DATA RECORDS.
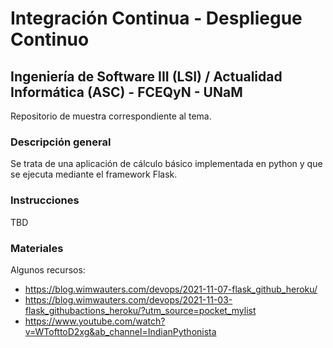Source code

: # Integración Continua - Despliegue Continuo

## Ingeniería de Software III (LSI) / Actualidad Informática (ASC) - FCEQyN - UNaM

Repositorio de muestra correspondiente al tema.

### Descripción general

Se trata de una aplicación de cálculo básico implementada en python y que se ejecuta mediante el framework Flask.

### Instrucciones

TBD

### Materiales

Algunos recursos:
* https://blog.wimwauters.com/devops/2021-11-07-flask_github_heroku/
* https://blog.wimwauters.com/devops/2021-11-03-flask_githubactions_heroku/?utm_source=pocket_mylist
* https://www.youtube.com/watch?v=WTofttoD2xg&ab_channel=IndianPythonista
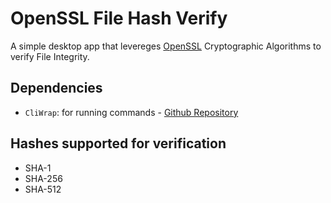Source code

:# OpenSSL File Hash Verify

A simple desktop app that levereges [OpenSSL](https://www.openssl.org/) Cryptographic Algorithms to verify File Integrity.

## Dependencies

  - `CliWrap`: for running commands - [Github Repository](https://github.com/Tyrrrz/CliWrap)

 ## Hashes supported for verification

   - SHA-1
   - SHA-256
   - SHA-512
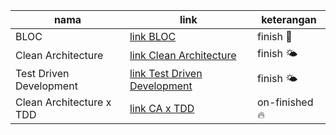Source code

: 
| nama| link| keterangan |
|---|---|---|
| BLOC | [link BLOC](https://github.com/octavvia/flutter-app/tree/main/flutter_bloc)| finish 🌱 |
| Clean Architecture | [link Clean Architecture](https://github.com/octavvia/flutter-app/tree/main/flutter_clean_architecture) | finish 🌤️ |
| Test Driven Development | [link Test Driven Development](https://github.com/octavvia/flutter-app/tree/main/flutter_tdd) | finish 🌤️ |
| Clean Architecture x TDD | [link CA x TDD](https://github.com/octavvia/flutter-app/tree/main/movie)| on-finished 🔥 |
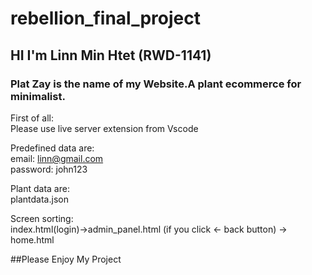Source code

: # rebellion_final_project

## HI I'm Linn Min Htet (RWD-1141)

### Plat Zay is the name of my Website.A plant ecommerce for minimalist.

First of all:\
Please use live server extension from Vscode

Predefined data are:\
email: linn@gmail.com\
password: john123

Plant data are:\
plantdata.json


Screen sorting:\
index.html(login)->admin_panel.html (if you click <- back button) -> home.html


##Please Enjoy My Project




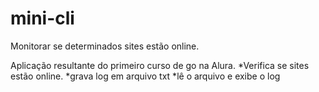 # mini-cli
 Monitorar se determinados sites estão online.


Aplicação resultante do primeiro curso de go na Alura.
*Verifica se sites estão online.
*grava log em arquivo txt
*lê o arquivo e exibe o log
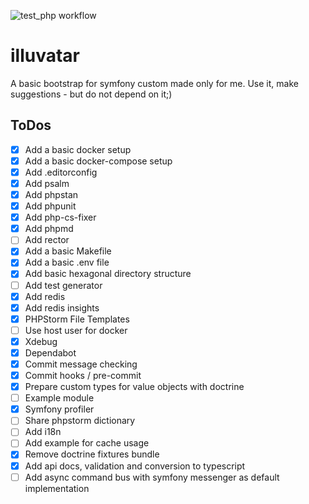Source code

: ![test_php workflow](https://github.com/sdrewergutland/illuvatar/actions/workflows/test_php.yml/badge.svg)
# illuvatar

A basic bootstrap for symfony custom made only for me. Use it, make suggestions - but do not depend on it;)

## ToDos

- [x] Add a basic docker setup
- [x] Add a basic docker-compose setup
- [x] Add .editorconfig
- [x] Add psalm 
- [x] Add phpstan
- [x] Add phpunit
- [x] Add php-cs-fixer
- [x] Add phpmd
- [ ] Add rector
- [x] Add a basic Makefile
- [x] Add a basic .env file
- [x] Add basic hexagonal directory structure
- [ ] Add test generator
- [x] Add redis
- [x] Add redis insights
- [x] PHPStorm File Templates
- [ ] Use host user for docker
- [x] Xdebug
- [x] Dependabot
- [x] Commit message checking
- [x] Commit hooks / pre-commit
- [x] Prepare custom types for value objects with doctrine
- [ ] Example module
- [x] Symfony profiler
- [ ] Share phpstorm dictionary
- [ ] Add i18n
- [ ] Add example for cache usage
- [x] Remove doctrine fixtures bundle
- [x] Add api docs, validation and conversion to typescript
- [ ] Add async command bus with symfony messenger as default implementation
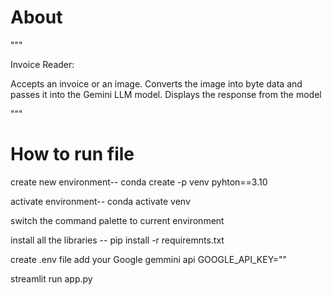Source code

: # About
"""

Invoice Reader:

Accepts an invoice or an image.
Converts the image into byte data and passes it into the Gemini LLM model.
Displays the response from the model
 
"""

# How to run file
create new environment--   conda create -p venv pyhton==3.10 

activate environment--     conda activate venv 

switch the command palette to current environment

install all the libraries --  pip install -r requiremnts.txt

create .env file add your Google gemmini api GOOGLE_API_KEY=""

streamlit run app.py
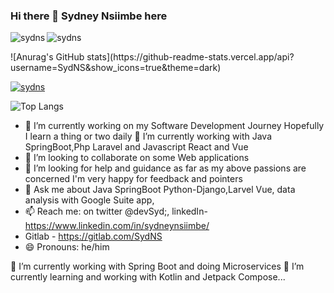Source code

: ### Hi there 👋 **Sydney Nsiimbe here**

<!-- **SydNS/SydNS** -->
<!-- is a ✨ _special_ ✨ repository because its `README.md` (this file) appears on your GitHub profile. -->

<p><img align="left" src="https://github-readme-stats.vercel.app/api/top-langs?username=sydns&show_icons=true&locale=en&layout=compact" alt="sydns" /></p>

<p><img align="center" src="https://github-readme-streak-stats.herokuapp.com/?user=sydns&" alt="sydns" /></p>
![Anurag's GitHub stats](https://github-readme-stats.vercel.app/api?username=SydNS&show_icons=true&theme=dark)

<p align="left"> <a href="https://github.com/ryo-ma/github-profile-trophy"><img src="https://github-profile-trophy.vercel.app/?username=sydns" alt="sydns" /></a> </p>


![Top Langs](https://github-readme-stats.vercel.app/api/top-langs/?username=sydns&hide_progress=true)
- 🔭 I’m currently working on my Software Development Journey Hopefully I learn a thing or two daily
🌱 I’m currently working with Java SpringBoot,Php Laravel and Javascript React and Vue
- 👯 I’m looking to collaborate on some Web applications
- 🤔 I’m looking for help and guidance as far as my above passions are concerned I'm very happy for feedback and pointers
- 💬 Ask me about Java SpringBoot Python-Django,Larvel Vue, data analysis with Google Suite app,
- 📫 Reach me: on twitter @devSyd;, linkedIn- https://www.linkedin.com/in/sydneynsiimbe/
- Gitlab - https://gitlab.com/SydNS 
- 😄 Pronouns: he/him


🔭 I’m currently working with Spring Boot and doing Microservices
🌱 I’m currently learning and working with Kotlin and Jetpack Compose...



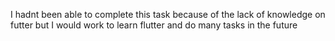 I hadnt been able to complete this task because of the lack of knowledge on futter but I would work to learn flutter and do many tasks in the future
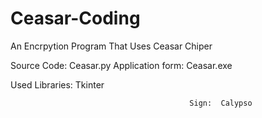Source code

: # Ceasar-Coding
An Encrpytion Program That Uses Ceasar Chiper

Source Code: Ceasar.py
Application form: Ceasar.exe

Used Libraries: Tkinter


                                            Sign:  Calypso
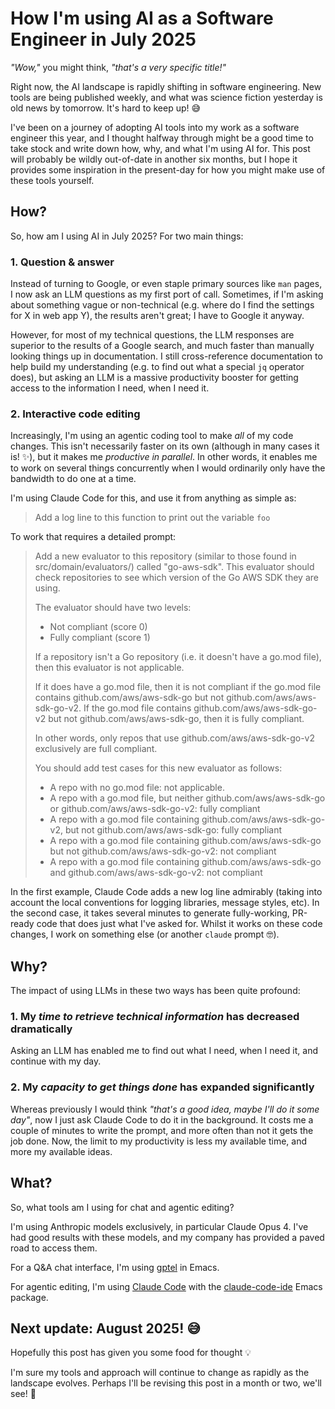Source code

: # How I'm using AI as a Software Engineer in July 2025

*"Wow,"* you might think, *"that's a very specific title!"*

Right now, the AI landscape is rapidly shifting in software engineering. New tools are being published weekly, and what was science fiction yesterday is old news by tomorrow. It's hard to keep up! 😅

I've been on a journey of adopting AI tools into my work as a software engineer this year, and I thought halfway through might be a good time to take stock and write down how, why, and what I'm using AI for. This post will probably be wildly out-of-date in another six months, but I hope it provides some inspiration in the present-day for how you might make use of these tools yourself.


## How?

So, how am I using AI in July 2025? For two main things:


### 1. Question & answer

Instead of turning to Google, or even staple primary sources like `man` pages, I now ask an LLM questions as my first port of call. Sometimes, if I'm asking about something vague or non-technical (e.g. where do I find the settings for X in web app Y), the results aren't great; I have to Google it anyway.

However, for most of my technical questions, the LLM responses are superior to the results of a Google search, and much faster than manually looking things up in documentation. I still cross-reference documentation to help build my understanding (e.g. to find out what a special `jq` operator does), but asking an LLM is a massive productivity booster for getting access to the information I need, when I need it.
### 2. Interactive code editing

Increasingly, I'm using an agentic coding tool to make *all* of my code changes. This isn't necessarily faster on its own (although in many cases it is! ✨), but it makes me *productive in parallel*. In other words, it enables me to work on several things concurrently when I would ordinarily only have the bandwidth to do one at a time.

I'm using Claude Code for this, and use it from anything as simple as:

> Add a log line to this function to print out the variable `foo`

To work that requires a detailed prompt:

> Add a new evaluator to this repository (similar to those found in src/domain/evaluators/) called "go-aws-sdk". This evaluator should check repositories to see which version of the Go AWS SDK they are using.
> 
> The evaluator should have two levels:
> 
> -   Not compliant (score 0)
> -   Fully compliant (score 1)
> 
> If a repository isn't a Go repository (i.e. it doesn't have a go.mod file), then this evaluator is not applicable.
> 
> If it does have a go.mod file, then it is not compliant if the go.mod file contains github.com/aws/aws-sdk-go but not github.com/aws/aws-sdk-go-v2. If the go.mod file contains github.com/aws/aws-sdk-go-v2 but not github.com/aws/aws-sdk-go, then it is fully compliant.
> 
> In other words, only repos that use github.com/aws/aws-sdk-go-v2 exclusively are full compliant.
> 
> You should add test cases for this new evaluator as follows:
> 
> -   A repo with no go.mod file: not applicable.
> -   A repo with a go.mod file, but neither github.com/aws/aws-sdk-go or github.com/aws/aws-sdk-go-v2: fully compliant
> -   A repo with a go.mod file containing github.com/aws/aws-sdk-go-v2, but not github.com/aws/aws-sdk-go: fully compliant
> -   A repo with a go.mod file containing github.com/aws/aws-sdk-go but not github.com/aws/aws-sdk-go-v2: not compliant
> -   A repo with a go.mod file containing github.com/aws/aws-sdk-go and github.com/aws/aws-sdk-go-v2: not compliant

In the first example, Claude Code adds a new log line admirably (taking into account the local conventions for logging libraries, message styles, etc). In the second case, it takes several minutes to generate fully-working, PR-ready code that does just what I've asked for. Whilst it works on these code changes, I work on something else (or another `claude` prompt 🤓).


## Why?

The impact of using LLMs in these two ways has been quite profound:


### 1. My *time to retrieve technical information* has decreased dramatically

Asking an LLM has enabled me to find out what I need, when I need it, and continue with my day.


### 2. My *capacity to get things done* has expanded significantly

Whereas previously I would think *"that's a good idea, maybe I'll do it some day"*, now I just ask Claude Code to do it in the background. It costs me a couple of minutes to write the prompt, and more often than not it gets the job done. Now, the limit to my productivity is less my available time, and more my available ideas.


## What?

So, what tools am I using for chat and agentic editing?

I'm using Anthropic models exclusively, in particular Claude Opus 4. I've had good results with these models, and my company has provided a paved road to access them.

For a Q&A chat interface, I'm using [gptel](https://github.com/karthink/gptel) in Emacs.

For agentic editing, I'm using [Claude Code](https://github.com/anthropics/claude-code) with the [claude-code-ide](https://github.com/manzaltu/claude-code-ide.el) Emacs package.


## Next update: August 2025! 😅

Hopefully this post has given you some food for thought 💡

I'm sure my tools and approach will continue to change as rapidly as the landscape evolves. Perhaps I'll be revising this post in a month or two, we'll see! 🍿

TASK BRIEF. Exactly as they appear, please return only the lines from the first line of the records through the line containing "BLOC | [link", both included, leaving out all pictures.

ANSWER BOX.
Source code

: # Integración Continua - Despliegue Continuo

## Ingeniería de Software III (LSI) / Actualidad Informática (ASC) - FCEQyN - UNaM

Repositorio de muestra correspondiente al tema.

### Descripción general

Se trata de una aplicación de cálculo básico implementada en python y que se ejecuta mediante el framework Flask.

### Instrucciones

TBD

### Materiales

Algunos recursos:
* https://blog.wimwauters.com/devops/2021-11-07-flask_github_heroku/
* https://blog.wimwauters.com/devops/2021-11-03-flask_githubactions_heroku/?utm_source=pocket_mylist
* https://www.youtube.com/watch?v=WTofttoD2xg&ab_channel=IndianPythonista
Source code

:# OpenSSL File Hash Verify

A simple desktop app that levereges [OpenSSL](https://www.openssl.org/) Cryptographic Algorithms to verify File Integrity.

## Dependencies

  - `CliWrap`: for running commands - [Github Repository](https://github.com/Tyrrrz/CliWrap)

 ## Hashes supported for verification

   - SHA-1
   - SHA-256
   - SHA-512
Source code

: 
| nama| link| keterangan |
|---|---|---|
| BLOC | [link BLOC](https://github.com/octavvia/flutter-app/tree/main/flutter_bloc)| finish 🌱 |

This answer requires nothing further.